Movement easily conveys life, purpose, and agency. I consider all my kinetic sculptures living. They have all the messy disadvantages of living stuff: wearing, breaking, sticking, jamming, and burning out. And all the beauty of living stuff: flow, humor, grace, dynamics, balance, and timing. This living quality makes kinetic art inherently interactive and engaging in ways other arts are not. Nothing captures our attention like motion, and once captured, a kinetic sculpture will hold onto your senses and pull you deeper, raising questions along the way. What is the object? What does it do? Why and how does it move like this? Who made this object move this way?

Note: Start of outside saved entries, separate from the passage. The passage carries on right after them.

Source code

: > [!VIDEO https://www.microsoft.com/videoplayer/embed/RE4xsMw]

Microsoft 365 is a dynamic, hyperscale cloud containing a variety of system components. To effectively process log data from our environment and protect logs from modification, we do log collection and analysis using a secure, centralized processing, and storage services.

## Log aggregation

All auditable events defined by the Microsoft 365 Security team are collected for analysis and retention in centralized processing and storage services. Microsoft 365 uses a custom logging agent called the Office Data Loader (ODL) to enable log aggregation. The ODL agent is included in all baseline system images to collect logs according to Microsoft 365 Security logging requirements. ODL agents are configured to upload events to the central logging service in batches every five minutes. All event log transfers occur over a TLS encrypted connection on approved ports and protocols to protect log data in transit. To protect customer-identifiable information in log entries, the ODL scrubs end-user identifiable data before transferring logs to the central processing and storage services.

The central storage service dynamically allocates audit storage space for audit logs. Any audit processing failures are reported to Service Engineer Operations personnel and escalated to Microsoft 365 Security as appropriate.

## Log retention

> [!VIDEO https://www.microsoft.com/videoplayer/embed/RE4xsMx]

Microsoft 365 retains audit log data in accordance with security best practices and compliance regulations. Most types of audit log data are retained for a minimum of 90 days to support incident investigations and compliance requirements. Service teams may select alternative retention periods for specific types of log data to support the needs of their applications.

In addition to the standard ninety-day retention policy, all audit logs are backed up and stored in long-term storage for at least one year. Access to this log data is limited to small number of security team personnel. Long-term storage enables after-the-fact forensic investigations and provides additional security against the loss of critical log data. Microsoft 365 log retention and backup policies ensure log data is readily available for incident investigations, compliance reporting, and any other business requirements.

Kinetic artists, that’s who. Soon after starting to build kinetic work I joined burgeoning group called Applied Kinetic Arts (AKA). Nemo Gould and Christopher “CTP” Palmer founded AKA to promote the (mostly) kinetic art of a growing group of friends and associates. Participation in AKA is always in motion, much like our art. Through AKA members can jointly promote their work on-line, though the AKA blog, and by participating in group shows. More importantly, we share resources and advice. The greatest benefit, though, is having a group of like-minded people to drink a beer and talk shop with.

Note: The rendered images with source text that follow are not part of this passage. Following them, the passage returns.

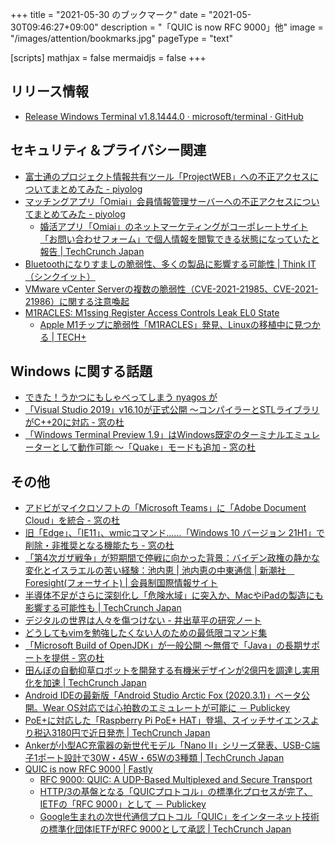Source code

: +++
title = "2021-05-30 のブックマーク"
date =  "2021-05-30T09:46:27+09:00"
description = "「QUIC is now RFC 9000」他"
image = "/images/attention/bookmarks.jpg"
pageType = "text"

[scripts]
  mathjax = false
  mermaidjs = false
+++

## リリース情報

- [Release Windows Terminal v1.8.1444.0 · microsoft/terminal · GitHub](https://github.com/microsoft/terminal/releases/tag/v1.8.1444.0)

## セキュリティ＆プライバシー関連

- [富士通のプロジェクト情報共有ツール「ProjectWEB」への不正アクセスについてまとめてみた - piyolog](https://piyolog.hatenadiary.jp/entry/2021/05/26/053332)
- [マッチングアプリ「Omiai」会員情報管理サーバーへの不正アクセスについてまとめてみた - piyolog](https://piyolog.hatenadiary.jp/entry/2021/05/24/033426)
  - [婚活アプリ「Omiai」のネットマーケティングがコーポレートサイト「お問い合わせフォーム」で個人情報を閲覧できる状態になっていたと報告  |  TechCrunch Japan](https://jp.techcrunch.com/2021/05/24/net-marketing-omiai-02/)
- [Bluetoothになりすましの脆弱性、多くの製品に影響する可能性 | Think IT（シンクイット）](https://thinkit.co.jp/news/bn/18388)
- [VMware vCenter Serverの複数の脆弱性（CVE-2021-21985、CVE-2021-21986）に関する注意喚起](https://www.jpcert.or.jp/at/2021/at210025.html)
- [M1RACLES: M1ssing Register Access Controls Leak EL0 State](https://m1racles.com/)
  - [Apple M1チップに脆弱性「M1RACLES」発見、Linuxの移植中に見つかる | TECH+](https://news.mynavi.jp/article/20210527-1894974/)

## Windows に関する話題

- [できた！うかつにもしゃべってしまう nyagos が](https://zenn.dev/zetamatta/articles/ukkari-talk-nyagos)
- [「Visual Studio 2019」v16.10が正式公開 ～コンパイラーとSTLライブラリがC++20に対応 - 窓の杜](https://forest.watch.impress.co.jp/docs/news/1327159.html)
- [「Windows Terminal Preview 1.9」はWindows既定のターミナルエミュレーターとして動作可能 ～「Quake」モードも追加 - 窓の杜](https://forest.watch.impress.co.jp/docs/news/1326996.html)

## その他

- [アドビがマイクロソフトの「Microsoft Teams」に「Adobe Document Cloud」を統合 - 窓の杜](https://forest.watch.impress.co.jp/docs/news/1326138.html)
- [旧「Edge」、「IE11」、wmicコマンド……「Windows 10 バージョン 21H1」で削除・非推奨となる機能たち - 窓の杜](https://forest.watch.impress.co.jp/docs/news/1325972.html)
- [「第4次ガザ戦争」が短期間で停戦に向かった背景：バイデン政権の静かな変化とイスラエルの苦い経験：池内恵 | 池内恵の中東通信 | 新潮社　Foresight(フォーサイト) | 会員制国際情報サイト](https://www.fsight.jp/articles/-/47944)
- [半導体不足がさらに深刻化し「危険水域」に突入か、MacやiPadの製造にも影響する可能性も  |  TechCrunch Japan](https://jp.techcrunch.com/2021/05/21/chip-delaysdamgerous/)
- [デジタルの世界は人々を傷つけない - 井出草平の研究ノート](https://ides.hatenablog.com/entry/2021/05/22/132953)
- [どうしてもvimを勉強したくない人のための最低限コマンド集](https://zenn.dev/cryptobox/articles/560e82a2f4bc48)
- [「Microsoft Build of OpenJDK」が一般公開 ～無償で「Java」の長期サポートを提供 - 窓の杜](https://forest.watch.impress.co.jp/docs/news/1326994.html)
- [田んぼの自動抑草ロボットを開発する有機米デザインが2億円を調達し実用化を加速  |  TechCrunch Japan](https://techcrunch.com/2021/05/25/yuukimaidesign-weeding-robot-raised-200m-jpy/)
- [Android IDEの最新版「Android Studio Arctic Fox (2020.3.1)」ベータ公開。Wear OS対応では心拍数のエミュレートが可能に － Publickey](https://www.publickey1.jp/blog/21/android_ideandroid_studio_arctic_fox_202031wear_os.html)
- [PoE+に対応した「Raspberry Pi  PoE+ HAT」登場、スイッチサイエンスより税込3180円で近日発売  |  TechCrunch Japan](https://techcrunch.com/2021/05/25/raspberrypi-porplus-hat-release/)
- [Ankerが小型AC充電器の新世代モデル「Nano II」シリーズ発表、USB-C端子1ポート設計で30W・45W・65Wの3種類  |  TechCrunch Japan](https://jp.techcrunch.com/2021/05/25/anker-gan-ii-nano-ii/)
- [QUIC is now RFC 9000 | Fastly](https://www.fastly.com/blog/quic-is-now-rfc-9000)
  - [RFC 9000: QUIC: A UDP-Based Multiplexed and Secure Transport](https://www.rfc-editor.org/rfc/rfc9000.html)
  - [HTTP/3の基盤となる「QUICプロトコル」の標準化プロセスが完了、IETFの「RFC 9000」として － Publickey](https://www.publickey1.jp/blog/21/http3quicietfrfc_9000.html)
  - [Google生まれの次世代通信プロトコル「QUIC」をインターネット技術の標準化団体IETFがRFC 9000として承認  |  TechCrunch Japan](https://jp.techcrunch.com/2021/06/02/quic-ietf-rfc-9000-http-3/)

And it’s this community aspect of AKA that I value most. To personally know both art and the artists is a priceless and ongoing education. Where else could I find someone like CTP, with whom I can have a conversation that moves seamlessly from the subtleties of TIG welding aluminum to those of RS-232. Or Nemo Gould, who takes camp sci-fi and silly robots so seriously, and has shown me how meticulous, crafted kinetic elements can breath life into junk. Ben Cowden’s work shows me how simple gearing and linkages, can capture and mechanically parse human whimsy, while Mark Galt’s clockwork figures allow me to see human motion though the precision of his engineers mind. Jeremy Mayer’s magnificent typewriter assemblages remind me of the creative power of constraint, focus and self imposed limitations. Jonathan Foote, a master geek’gineer, hacker and coder helps me see how to incorporate my digital skills into my hitherto analogue art. New member Ben Carpenter has just begun to incorporate kinetics with his amazing metal working abilities, has taught me more about making metal move then anyone, and who I now help learn creative coding.

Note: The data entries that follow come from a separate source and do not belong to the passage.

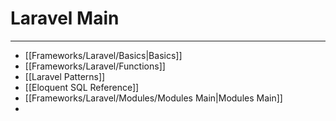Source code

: # Laravel Main
***
- [[Frameworks/Laravel/Basics|Basics]]
- [[Frameworks/Laravel/Functions]]
- [[Laravel Patterns]]
- [[Eloquent SQL Reference]]
- [[Frameworks/Laravel/Modules/Modules Main|Modules Main]]
-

Our AKA community is deeply connected with the Make community. As artists we value the actual making, the process, of our work, of laying our hands directly on materials. As a group we value functionality and fun, fostering community and sharing knowledge. We learn from the same how-tos and online tutorials as you, and focus on sharing our methods on our blogs and at events like Maker Faire. I think our work makes a unique contribution to Make culture. It encourages and inspires people not just to make, but also to make beautiful, funny, curious and expressive things. Making is most powerful when you make something with meaning, emotion and thought, something you fill with life. An on-line tutorial can teach you how to make a gear but only your own voice can teach you what only you can make with that gear. Now, go make something that moves.